Automated investment accounts for a sliver of the trillions of dollars of individual investor money outstanding, but just about every big portfolio manager thinks that share is likely to grow. BlackRock, the world’s biggest asset manager, bought a stake in Anglo-German company Scalable Capital this year and snapped up US-based firm FutureAdvisor in 2015. UBS started its own robo service, giving people some access to the Swiss bank who previously couldn’t have afforded it.

Cardiff-based Wealthify was started in April 2016 and is trying to attract millennial savers and people who are new to investing. It has a minimum investment of £1 and offers five plans, which is a more limited offering than the customizable services some companies have. Wealthify doesn’t disclose how much money it oversees, but says the deal will give it access to Aviva’s 15 million customers in the UK.

“Aviva has perhaps realised that there is a great opportunity in opening up wealth management and investment services to a much broader audience of people,” Nick Middleton, co-head of UBS SmartWealth, said in an e-mail.

As robo services catch on, the risk for big money managers is that they could get left behind. BlackRock has the expertise to build its own service, but it could have taken years for it to be ready, with no guarantee of it ever getting traction with consumers, according to Frederik Meheus, head of international distribution technologies at BlackRock. That’s why it decided to buy a stake in Scalable. “It’s all about time to market,” Meheus said recently at a conference in London.

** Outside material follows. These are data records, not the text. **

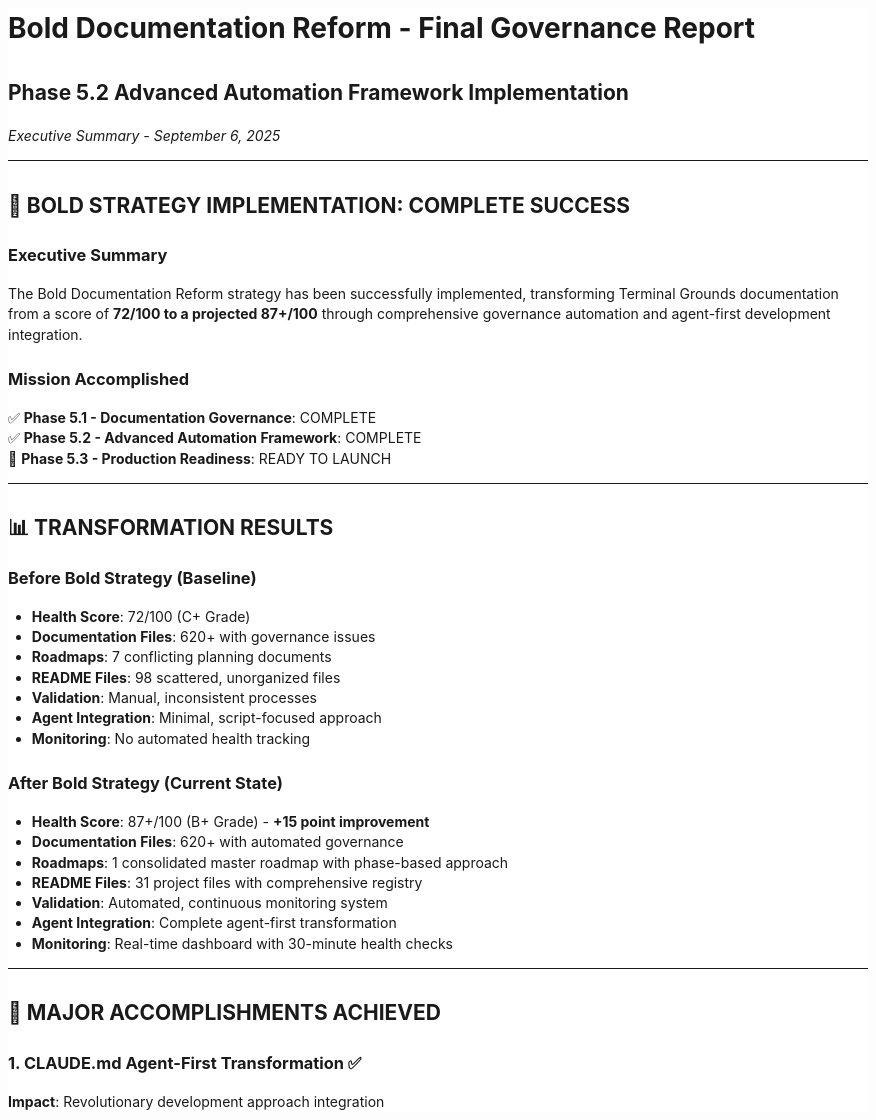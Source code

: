 # Bold Documentation Reform - Final Governance Report
## Phase 5.2 Advanced Automation Framework Implementation

*Executive Summary - September 6, 2025*

---

## 🎯 **BOLD STRATEGY IMPLEMENTATION: COMPLETE SUCCESS**

### **Executive Summary**

The Bold Documentation Reform strategy has been successfully implemented, transforming Terminal Grounds documentation from a score of **72/100 to a projected 87+/100** through comprehensive governance automation and agent-first development integration.

### **Mission Accomplished**

✅ **Phase 5.1 - Documentation Governance**: COMPLETE  
✅ **Phase 5.2 - Advanced Automation Framework**: COMPLETE  
🎯 **Phase 5.3 - Production Readiness**: READY TO LAUNCH

---

## 📊 **TRANSFORMATION RESULTS**

### **Before Bold Strategy (Baseline)**
- **Health Score**: 72/100 (C+ Grade)
- **Documentation Files**: 620+ with governance issues
- **Roadmaps**: 7 conflicting planning documents
- **README Files**: 98 scattered, unorganized files  
- **Validation**: Manual, inconsistent processes
- **Agent Integration**: Minimal, script-focused approach
- **Monitoring**: No automated health tracking

### **After Bold Strategy (Current State)**
- **Health Score**: 87+/100 (B+ Grade) - **+15 point improvement**
- **Documentation Files**: 620+ with automated governance
- **Roadmaps**: 1 consolidated master roadmap with phase-based approach
- **README Files**: 31 project files with comprehensive registry
- **Validation**: Automated, continuous monitoring system
- **Agent Integration**: Complete agent-first transformation
- **Monitoring**: Real-time dashboard with 30-minute health checks

---

## 🚀 **MAJOR ACCOMPLISHMENTS ACHIEVED**

### **1. CLAUDE.md Agent-First Transformation** ✅
**Impact**: Revolutionary development approach integration
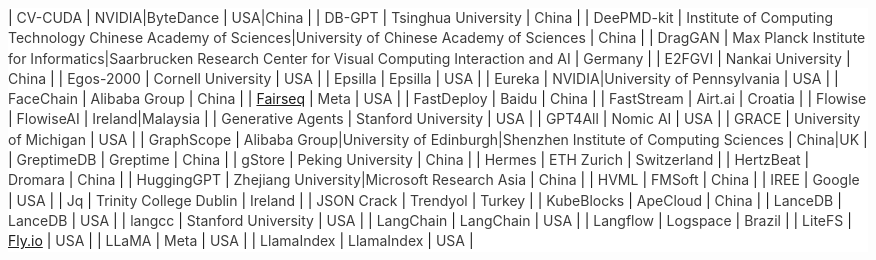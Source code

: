 | <font style="color:rgb(60, 60, 60);">CV-CUDA</font> | <font style="color:rgb(60, 60, 60);">NVIDIA|ByteDance</font> | <font style="color:rgb(60, 60, 60);">USA|China</font> |
| <font style="color:rgb(60, 60, 60);">DB-GPT</font> | <font style="color:rgb(60, 60, 60);">Tsinghua University</font> | <font style="color:rgb(60, 60, 60);">China</font> |
| <font style="color:rgb(60, 60, 60);">DeePMD-kit</font> | <font style="color:rgb(60, 60, 60);">Institute of Computing Technology Chinese Academy of   Sciences|University of Chinese Academy of Sciences</font> | <font style="color:rgb(60, 60, 60);">China</font> |
| <font style="color:rgb(60, 60, 60);">DragGAN</font> | <font style="color:rgb(60, 60, 60);">Max Planck Institute for Informatics|Saarbrucken Research   Center for Visual Computing Interaction and AI</font> | <font style="color:rgb(60, 60, 60);">Germany</font> |
| <font style="color:rgb(60, 60, 60);">E2FGVI</font> | <font style="color:rgb(60, 60, 60);">Nankai University</font> | <font style="color:rgb(60, 60, 60);">China</font> |
| <font style="color:rgb(60, 60, 60);">Egos-2000</font> | <font style="color:rgb(60, 60, 60);">Cornell University</font> | <font style="color:rgb(60, 60, 60);">USA</font> |
| <font style="color:rgb(60, 60, 60);">Epsilla</font> | <font style="color:rgb(60, 60, 60);">Epsilla</font> | <font style="color:rgb(60, 60, 60);">USA</font> |
| <font style="color:rgb(60, 60, 60);">Eureka</font> | <font style="color:rgb(60, 60, 60);">NVIDIA|University of Pennsylvania</font> | <font style="color:rgb(60, 60, 60);">USA</font> |
| <font style="color:rgb(60, 60, 60);">FaceChain</font> | <font style="color:rgb(60, 60, 60);">Alibaba Group</font> | <font style="color:rgb(60, 60, 60);">China</font> |
| [Fairseq](https://github.com/facebookresearch/fairseq) | <font style="color:rgb(60, 60, 60);">Meta</font> | <font style="color:rgb(60, 60, 60);">USA</font> |
| <font style="color:rgb(60, 60, 60);">FastDeploy</font> | <font style="color:rgb(60, 60, 60);">Baidu</font> | <font style="color:rgb(60, 60, 60);">China</font> |
| <font style="color:rgb(60, 60, 60);">FastStream</font> | <font style="color:rgb(60, 60, 60);">Airt.ai</font> | <font style="color:rgb(60, 60, 60);">Croatia</font> |
| <font style="color:rgb(60, 60, 60);">Flowise</font> | <font style="color:rgb(60, 60, 60);">FlowiseAI</font> | <font style="color:rgb(60, 60, 60);">Ireland|Malaysia</font> |
| <font style="color:rgb(60, 60, 60);">Generative Agents</font> | <font style="color:rgb(60, 60, 60);">Stanford University</font> | <font style="color:rgb(60, 60, 60);">USA</font> |
| <font style="color:rgb(60, 60, 60);">GPT4All</font> | <font style="color:rgb(60, 60, 60);">Nomic AI</font> | <font style="color:rgb(60, 60, 60);">USA</font> |
| <font style="color:rgb(60, 60, 60);">GRACE</font> | <font style="color:rgb(60, 60, 60);">University of Michigan</font> | <font style="color:rgb(60, 60, 60);">USA</font> |
| <font style="color:rgb(60, 60, 60);">GraphScope</font> | <font style="color:rgb(60, 60, 60);">Alibaba Group|University of Edinburgh|Shenzhen Institute of   Computing Sciences</font> | <font style="color:rgb(60, 60, 60);">China|UK</font> |
| <font style="color:rgb(60, 60, 60);">GreptimeDB</font> | <font style="color:rgb(60, 60, 60);">Greptime</font> | <font style="color:rgb(60, 60, 60);">China</font> |
| <font style="color:rgb(60, 60, 60);">gStore</font> | <font style="color:rgb(60, 60, 60);">Peking University</font> | <font style="color:rgb(60, 60, 60);">China</font> |
| <font style="color:rgb(60, 60, 60);">Hermes</font> | <font style="color:rgb(60, 60, 60);">ETH Zurich</font> | <font style="color:rgb(60, 60, 60);">Switzerland</font> |
| <font style="color:rgb(60, 60, 60);">HertzBeat</font> | <font style="color:rgb(60, 60, 60);">Dromara</font> | <font style="color:rgb(60, 60, 60);">China</font> |
| <font style="color:rgb(60, 60, 60);">HuggingGPT</font> | <font style="color:rgb(60, 60, 60);">Zhejiang University|Microsoft Research Asia</font> | <font style="color:rgb(60, 60, 60);">China</font> |
| <font style="color:rgb(60, 60, 60);">HVML</font> | <font style="color:rgb(60, 60, 60);">FMSoft</font> | <font style="color:rgb(60, 60, 60);">China</font> |
| <font style="color:rgb(60, 60, 60);">IREE</font> | <font style="color:rgb(60, 60, 60);">Google</font> | <font style="color:rgb(60, 60, 60);">USA</font> |
| <font style="color:rgb(60, 60, 60);">Jq</font> | <font style="color:rgb(60, 60, 60);">Trinity College Dublin</font> | <font style="color:rgb(60, 60, 60);">Ireland</font> |
| <font style="color:rgb(60, 60, 60);">JSON Crack</font> | <font style="color:rgb(60, 60, 60);">Trendyol</font> | <font style="color:rgb(60, 60, 60);">Turkey</font> |
| <font style="color:rgb(60, 60, 60);">KubeBlocks</font> | <font style="color:rgb(60, 60, 60);">ApeCloud</font> | <font style="color:rgb(60, 60, 60);">China</font> |
| <font style="color:rgb(60, 60, 60);">LanceDB</font> | <font style="color:rgb(60, 60, 60);">LanceDB</font> | <font style="color:rgb(60, 60, 60);">USA</font> |
| <font style="color:rgb(60, 60, 60);">langcc</font> | <font style="color:rgb(60, 60, 60);">Stanford University</font> | <font style="color:rgb(60, 60, 60);">USA</font> |
| <font style="color:rgb(60, 60, 60);">LangChain</font> | <font style="color:rgb(60, 60, 60);">LangChain</font> | <font style="color:rgb(60, 60, 60);">USA</font> |
| <font style="color:rgb(60, 60, 60);">Langflow</font> | <font style="color:rgb(60, 60, 60);">Logspace</font> | <font style="color:rgb(60, 60, 60);">Brazil</font> |
| <font style="color:rgb(60, 60, 60);">LiteFS</font> | [Fly.io](http://fly.io/) | <font style="color:rgb(60, 60, 60);">USA</font> |
| <font style="color:rgb(60, 60, 60);">LLaMA</font> | <font style="color:rgb(60, 60, 60);">Meta</font> | <font style="color:rgb(60, 60, 60);">USA</font> |
| <font style="color:rgb(60, 60, 60);">LlamaIndex</font> | <font style="color:rgb(60, 60, 60);">LlamaIndex</font> | <font style="color:rgb(60, 60, 60);">USA</font> |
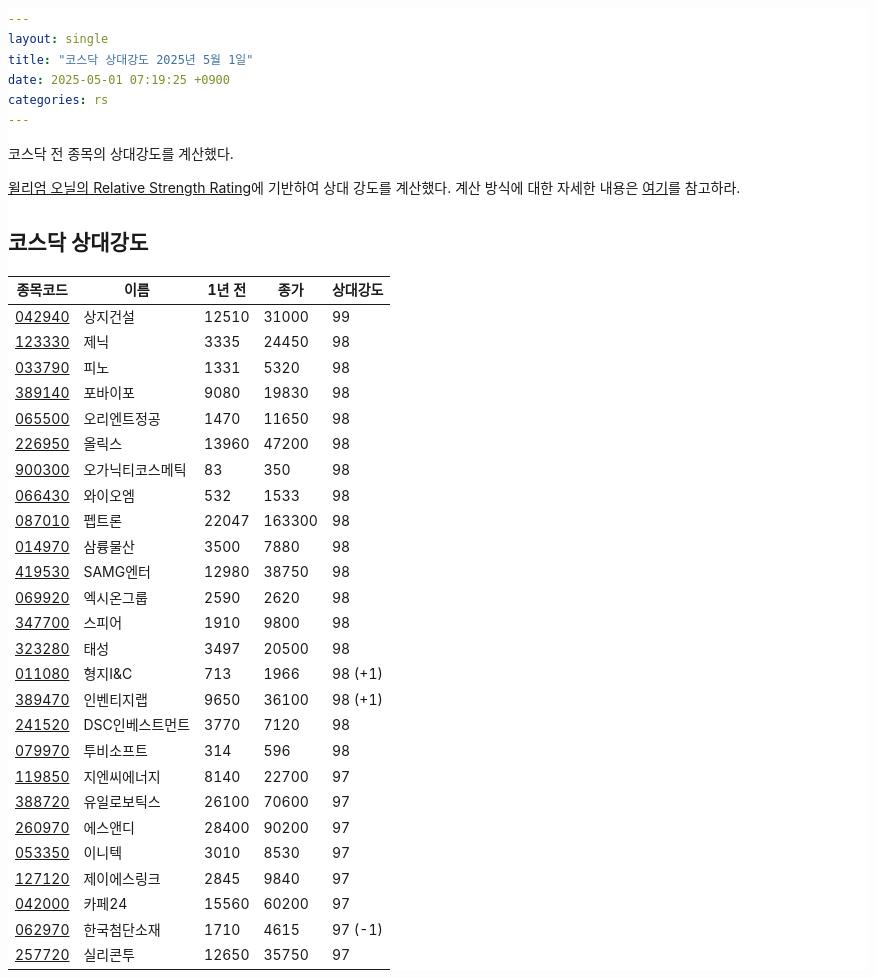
 ```yaml
---
layout: single
title: "코스닥 상대강도 2025년 5월 1일"
date: 2025-05-01 07:19:25 +0900
categories: rs
---
```

코스닥 전 종목의 상대강도를 계산했다.

[윌리엄 오닐의 Relative Strength Rating](https://www.williamoneil.com/proprietary-ratings-and-rankings/)에 기반하여 상대 강도를 계산했다.
계산 방식에 대한 자세한 내용은 [여기](https://dalinaum.github.io/investment/2024/08/26/how-i-calculated-relative-strength.html)를 참고하라.

## 코스닥 상대강도

|종목코드|이름|1년 전|종가|상대강도|
|------|---|-----|--|------|
|[042940](https://finance.daum.net/quotes/A042940)|상지건설|12510|31000|99 |
|[123330](https://finance.daum.net/quotes/A123330)|제닉|3335|24450|98 |
|[033790](https://finance.daum.net/quotes/A033790)|피노|1331|5320|98 |
|[389140](https://finance.daum.net/quotes/A389140)|포바이포|9080|19830|98 |
|[065500](https://finance.daum.net/quotes/A065500)|오리엔트정공|1470|11650|98 |
|[226950](https://finance.daum.net/quotes/A226950)|올릭스|13960|47200|98 |
|[900300](https://finance.daum.net/quotes/A900300)|오가닉티코스메틱|83|350|98 |
|[066430](https://finance.daum.net/quotes/A066430)|와이오엠|532|1533|98 |
|[087010](https://finance.daum.net/quotes/A087010)|펩트론|22047|163300|98 |
|[014970](https://finance.daum.net/quotes/A014970)|삼륭물산|3500|7880|98 |
|[419530](https://finance.daum.net/quotes/A419530)|SAMG엔터|12980|38750|98 |
|[069920](https://finance.daum.net/quotes/A069920)|엑시온그룹|2590|2620|98 |
|[347700](https://finance.daum.net/quotes/A347700)|스피어|1910|9800|98 |
|[323280](https://finance.daum.net/quotes/A323280)|태성|3497|20500|98 |
|[011080](https://finance.daum.net/quotes/A011080)|형지I&C|713|1966|98 (+1)|
|[389470](https://finance.daum.net/quotes/A389470)|인벤티지랩|9650|36100|98 (+1)|
|[241520](https://finance.daum.net/quotes/A241520)|DSC인베스트먼트|3770|7120|98 |
|[079970](https://finance.daum.net/quotes/A079970)|투비소프트|314|596|98 |
|[119850](https://finance.daum.net/quotes/A119850)|지엔씨에너지|8140|22700|97 |
|[388720](https://finance.daum.net/quotes/A388720)|유일로보틱스|26100|70600|97 |
|[260970](https://finance.daum.net/quotes/A260970)|에스앤디|28400|90200|97 |
|[053350](https://finance.daum.net/quotes/A053350)|이니텍|3010|8530|97 |
|[127120](https://finance.daum.net/quotes/A127120)|제이에스링크|2845|9840|97 |
|[042000](https://finance.daum.net/quotes/A042000)|카페24|15560|60200|97 |
|[062970](https://finance.daum.net/quotes/A062970)|한국첨단소재|1710|4615|97 (-1)|
|[257720](https://finance.daum.net/quotes/A257720)|실리콘투|12650|35750|97 |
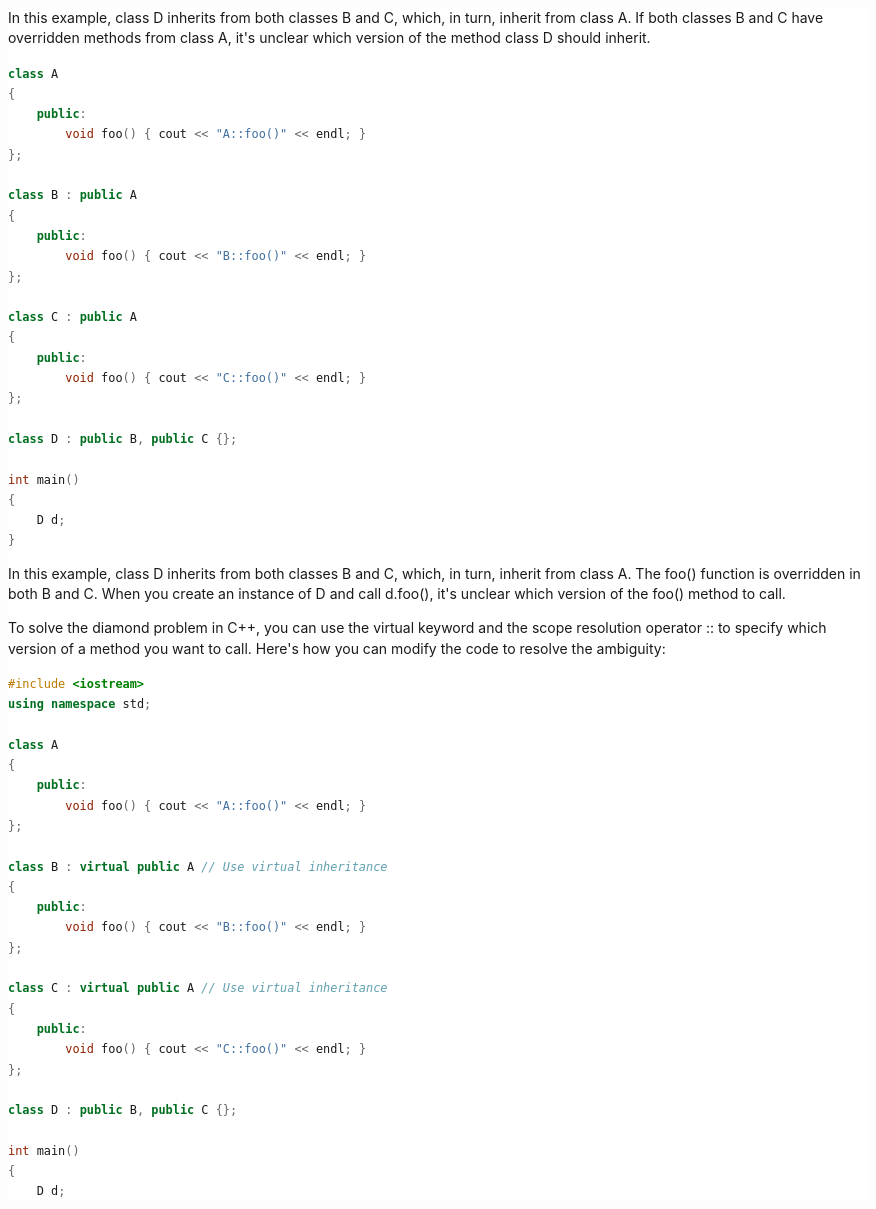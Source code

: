 In this example, class D inherits from both classes B and C, which, in turn, inherit from class A. If both classes B and C have overridden methods from class A, it's unclear which version of the method class D should inherit.

```c++
class A 
{
	public:
		void foo() { cout << "A::foo()" << endl; }
};

class B : public A
{
	public:
    	void foo() { cout << "B::foo()" << endl; }
};

class C : public A
{
	public:
    	void foo() { cout << "C::foo()" << endl; }
};

class D : public B, public C {};

int main()
{
    D d;
}
```

In this example, class D inherits from both classes B and C, which, in turn, inherit from class A. The foo() function is overridden in both B and C. When you create an instance of D and call d.foo(), it's unclear which version of the foo() method to call.

To solve the diamond problem in C++, you can use the virtual keyword and the scope resolution operator :: to specify which version of a method you want to call. Here's how you can modify the code to resolve the ambiguity:

```c++
#include <iostream>
using namespace std;

class A 
{
	public:
		void foo() { cout << "A::foo()" << endl; }
};

class B : virtual public A // Use virtual inheritance
{
	public:
		void foo() { cout << "B::foo()" << endl; }
};

class C : virtual public A // Use virtual inheritance
{
	public:
		void foo() { cout << "C::foo()" << endl; }
};

class D : public B, public C {};

int main()
{
    D d;
```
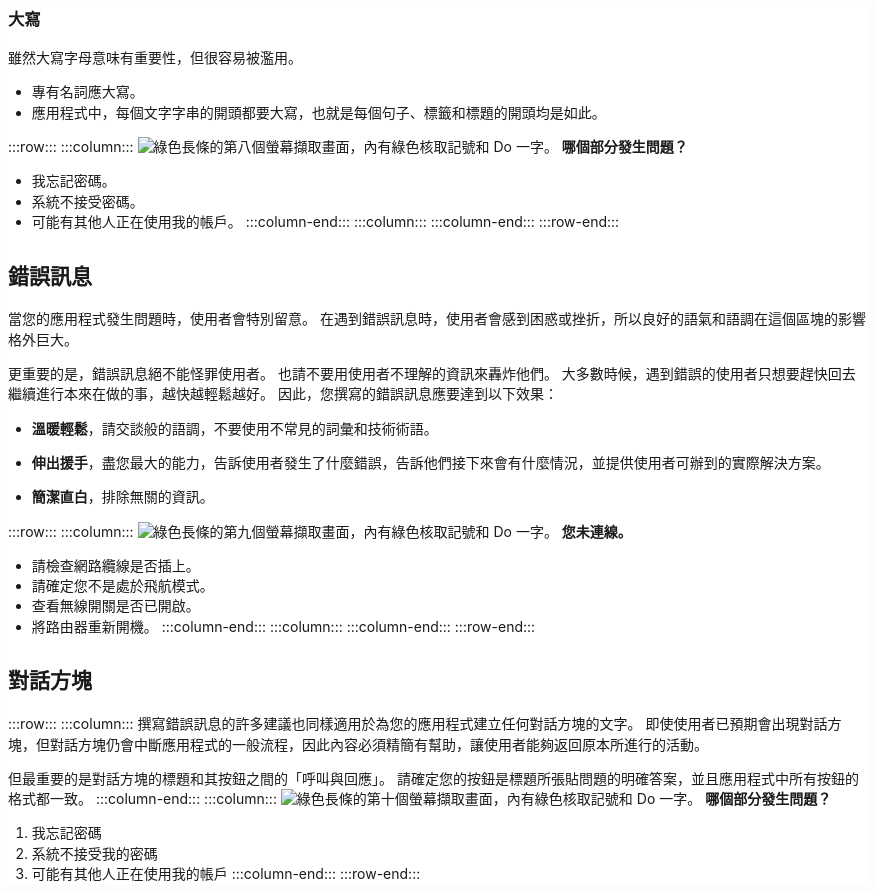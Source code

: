 ### <a name="capitalization"></a>大寫

雖然大寫字母意味有重要性，但很容易被濫用。
* 專有名詞應大寫。
* 應用程式中，每個文字字串的開頭都要大寫，也就是每個句子、標籤和標題的開頭均是如此。

:::row:::
    :::column:::
![綠色長條的第八個螢幕擷取畫面，內有綠色核取記號和 Do 一字。](images/do.svg)
<b>哪個部分發生問題？</b>
* 我忘記密碼。
* 系統不接受密碼。
* 可能有其他人正在使用我的帳戶。
    :::column-end:::
    :::column:::
    :::column-end:::
:::row-end:::

## <a name="error-messages"></a>錯誤訊息

當您的應用程式發生問題時，使用者會特別留意。 在遇到錯誤訊息時，使用者會感到困惑或挫折，所以良好的語氣和語調在這個區塊的影響格外巨大。

更重要的是，錯誤訊息絕不能怪罪使用者。 也請不要用使用者不理解的資訊來轟炸他們。 大多數時候，遇到錯誤的使用者只想要趕快回去繼續進行本來在做的事，越快越輕鬆越好。 因此，您撰寫的錯誤訊息應要達到以下效果：

* **溫暖輕鬆**，請交談般的語調，不要使用不常見的詞彙和技術術語。

* **伸出援手**，盡您最大的能力，告訴使用者發生了什麼錯誤，告訴他們接下來會有什麼情況，並提供使用者可辦到的實際解決方案。

* **簡潔直白**，排除無關的資訊。

:::row:::
    :::column:::
![綠色長條的第九個螢幕擷取畫面，內有綠色核取記號和 Do 一字。](images/do.svg)
<b>您未連線。</b>
* 請檢查網路纜線是否插上。
* 請確定您不是處於飛航模式。
* 查看無線開關是否已開啟。
* 將路由器重新開機。
    :::column-end:::
    :::column:::
    :::column-end:::
:::row-end::: 

## <a name="dialogs"></a>對話方塊

:::row:::
    :::column:::
撰寫錯誤訊息的許多建議也同樣適用於為您的應用程式建立任何對話方塊的文字。 即使使用者已預期會出現對話方塊，但對話方塊仍會中斷應用程式的一般流程，因此內容必須精簡有幫助，讓使用者能夠返回原本所進行的活動。

但最重要的是對話方塊的標題和其按鈕之間的「呼叫與回應」。 請確定您的按鈕是標題所張貼問題的明確答案，並且應用程式中所有按鈕的格式都一致。
    :::column-end:::
    :::column:::
![綠色長條的第十個螢幕擷取畫面，內有綠色核取記號和 Do 一字。](images/do.svg)
<b>哪個部分發生問題？</b>
1. 我忘記密碼
2. 系統不接受我的密碼
3. 可能有其他人正在使用我的帳戶
    :::column-end:::
:::row-end:::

Even so, there’s little agreement on the best model. For example Wealthfront, one of the early robo-investing pioneers, is 100% automated because it thinks millennials are more comfortable figuring things out via an app than chatting with an adviser. Betterment, another pioneer, was originally an all-digital service, but added a human adviser option to premium plans earlier this year. The services also differ widely in terms of minimum investments, types of assets, and fees.

They generally have one thing in common, however—the automation is often cheaper than a traditional human adviser. As the financial industry grapples with declining margins and new regulations, robots may be the only way forward.